Urocza Susana Santos Silva była gospodarzem klubu festiwalowego 12 Points w jej rodzinnym Porto. Jak się okazało, gra na trąbce i wręczyła mi dwie swoje płyty. Ta nowsza "Oneiros" została nagrana z triem Lama, które utworzyła w Rotterdamie z portugalskim kontrabasistą, kompozytorem Goncalo Almeidą i kanadyjskim perkusistą Gregiem Smithem. Efektem jest album "Oneiros" o zdecydowanie awangardowym charakterze.
Wychodząc z free-jazzowego idiomu lat 70. muzycy wzbogacili brzmienie tria o zdobycze techniki, stosując elektroniczne efekty, loopy i przystawki. Przetworzone dźwięki mieszają się z akustycznymi. Trąbka Susany Santos Silvy przypomina chwilami Tomasza Stańkę z legendarnej "Balladyny", to znów Dave’a Douglasa z płyt Johna Zorna. Kontrabas Goncalo Almeidy kojarzy mi się z Dave’em Hollandem. Silva i Almeida są czołowymi postaciami portugalskiego jazzu. Dla tych, którzy znali dotychczas tylko wokalistkę Marię Joao i pianistę Mario Laginhę, będą odkryciem.

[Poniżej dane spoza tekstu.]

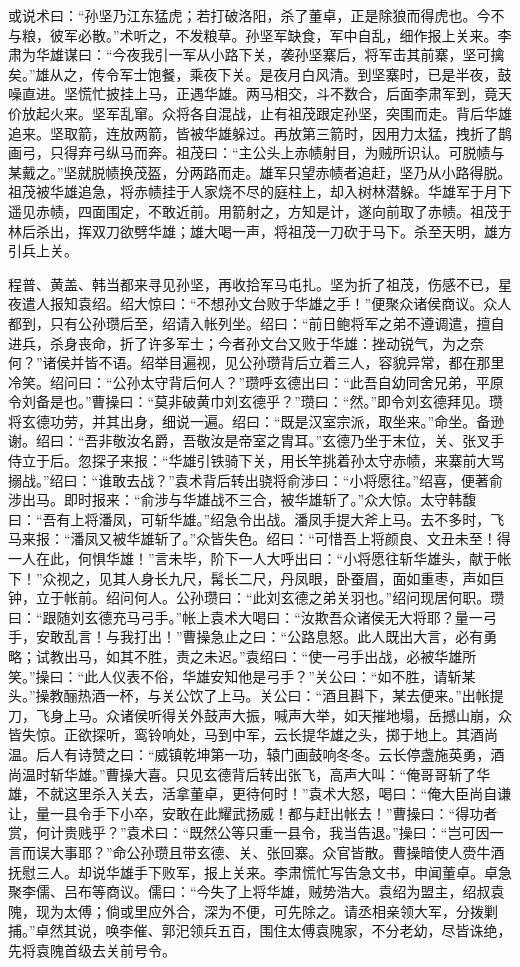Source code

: 或说术曰：“孙坚乃江东猛虎；若打破洛阳，杀了董卓，正是除狼而得虎也。今不与粮，彼军必散。”术听之，不发粮草。孙坚军缺食，军中自乱，细作报上关来。李肃为华雄谋曰：“今夜我引一军从小路下关，袭孙坚寨后，将军击其前寨，坚可擒矣。”雄从之，传令军士饱餐，乘夜下关。是夜月白风清。到坚寨时，已是半夜，鼓噪直进。坚慌忙披挂上马，正遇华雄。两马相交，斗不数合，后面李肃军到，竟天价放起火来。坚军乱窜。众将各自混战，止有祖茂跟定孙坚，突围而走。背后华雄追来。坚取箭，连放两箭，皆被华雄躲过。再放第三箭时，因用力太猛，拽折了鹊画弓，只得弃弓纵马而奔。祖茂曰：“主公头上赤帻射目，为贼所识认。可脱帻与某戴之。”坚就脱帻换茂盔，分两路而走。雄军只望赤帻者追赶，坚乃从小路得脱。祖茂被华雄追急，将赤帻挂于人家烧不尽的庭柱上，却入树林潜躲。华雄军于月下遥见赤帻，四面围定，不敢近前。用箭射之，方知是计，遂向前取了赤帻。祖茂于林后杀出，挥双刀欲劈华雄；雄大喝一声，将祖茂一刀砍于马下。杀至天明，雄方引兵上关。

程普、黄盖、韩当都来寻见孙坚，再收拾军马屯扎。坚为折了祖茂，伤感不已，星夜遣人报知袁绍。绍大惊曰：“不想孙文台败于华雄之手！”便聚众诸侯商议。众人都到，只有公孙瓒后至，绍请入帐列坐。绍曰：“前日鲍将军之弟不遵调遣，擅自进兵，杀身丧命，折了许多军士；今者孙文台又败于华雄：挫动锐气，为之奈何？”诸侯并皆不语。绍举目遍视，见公孙瓒背后立着三人，容貌异常，都在那里冷笑。绍问曰：“公孙太守背后何人？”瓒呼玄德出曰：“此吾自幼同舍兄弟，平原令刘备是也。”曹操曰：“莫非破黄巾刘玄德乎？”瓒曰：“然。”即令刘玄德拜见。瓒将玄德功劳，并其出身，细说一遍。绍曰：“既是汉室宗派，取坐来。”命坐。备逊谢。绍曰：“吾非敬汝名爵，吾敬汝是帝室之胄耳。”玄德乃坐于末位，关、张叉手侍立于后。忽探子来报：“华雄引铁骑下关，用长竿挑着孙太守赤帻，来寨前大骂搦战。”绍曰：“谁敢去战？”袁术背后转出骁将俞涉曰：“小将愿往。”绍喜，便著俞涉出马。即时报来：“俞涉与华雄战不三合，被华雄斩了。”众大惊。太守韩馥曰：“吾有上将潘凤，可斩华雄。”绍急令出战。潘凤手提大斧上马。去不多时，飞马来报：“潘凤又被华雄斩了。”众皆失色。绍曰：“可惜吾上将颜良、文丑未至！得一人在此，何惧华雄！”言未毕，阶下一人大呼出曰：“小将愿往斩华雄头，献于帐下！”众视之，见其人身长九尺，髯长二尺，丹凤眼，卧蚕眉，面如重枣，声如巨钟，立于帐前。绍问何人。公孙瓒曰：“此刘玄德之弟关羽也。”绍问现居何职。瓒曰：“跟随刘玄德充马弓手。”帐上袁术大喝曰：“汝欺吾众诸侯无大将耶？量一弓手，安敢乱言！与我打出！”曹操急止之曰：“公路息怒。此人既出大言，必有勇略；试教出马，如其不胜，责之未迟。”袁绍曰：“使一弓手出战，必被华雄所笑。”操曰：“此人仪表不俗，华雄安知他是弓手？”关公曰：“如不胜，请斩某头。”操教酾热酒一杯，与关公饮了上马。关公曰：“酒且斟下，某去便来。”出帐提刀，飞身上马。众诸侯听得关外鼓声大振，喊声大举，如天摧地塌，岳撼山崩，众皆失惊。正欲探听，鸾铃响处，马到中军，云长提华雄之头，掷于地上。其酒尚温。后人有诗赞之曰：“威镇乾坤第一功，辕门画鼓响冬冬。云长停盏施英勇，酒尚温时斩华雄。”曹操大喜。只见玄德背后转出张飞，高声大叫：“俺哥哥斩了华雄，不就这里杀入关去，活拿董卓，更待何时！”袁术大怒，喝曰：“俺大臣尚自谦让，量一县令手下小卒，安敢在此耀武扬威！都与赶出帐去！”曹操曰：“得功者赏，何计贵贱乎？”袁术曰：“既然公等只重一县令，我当告退。”操曰：“岂可因一言而误大事耶？”命公孙瓒且带玄德、关、张回寨。众官皆散。曹操暗使人赍牛酒抚慰三人。却说华雄手下败军，报上关来。李肃慌忙写告急文书，申闻董卓。卓急聚李儒、吕布等商议。儒曰：“今失了上将华雄，贼势浩大。袁绍为盟主，绍叔袁隗，现为太傅；倘或里应外合，深为不便，可先除之。请丞相亲领大军，分拨剿捕。”卓然其说，唤李催、郭汜领兵五百，围住太傅袁隗家，不分老幼，尽皆诛绝，先将袁隗首级去关前号令。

Oboje mają bogate doświadczenia zdobyte podczas występów i nagrań z amerykańskimi i europejskimi jazzmanami. Silva m.in. z Lee Konitzem, Carlą Bley i Joshuą Redmanem. W zespole Lama prowadzą improwizowany dialog otwarty na nowe pomysły. Jest w tej muzyce ekspresja i charakterystyczna portugalska zaduma " saudade znane choćby z fado. Oryginalny jazz bez kompromisów.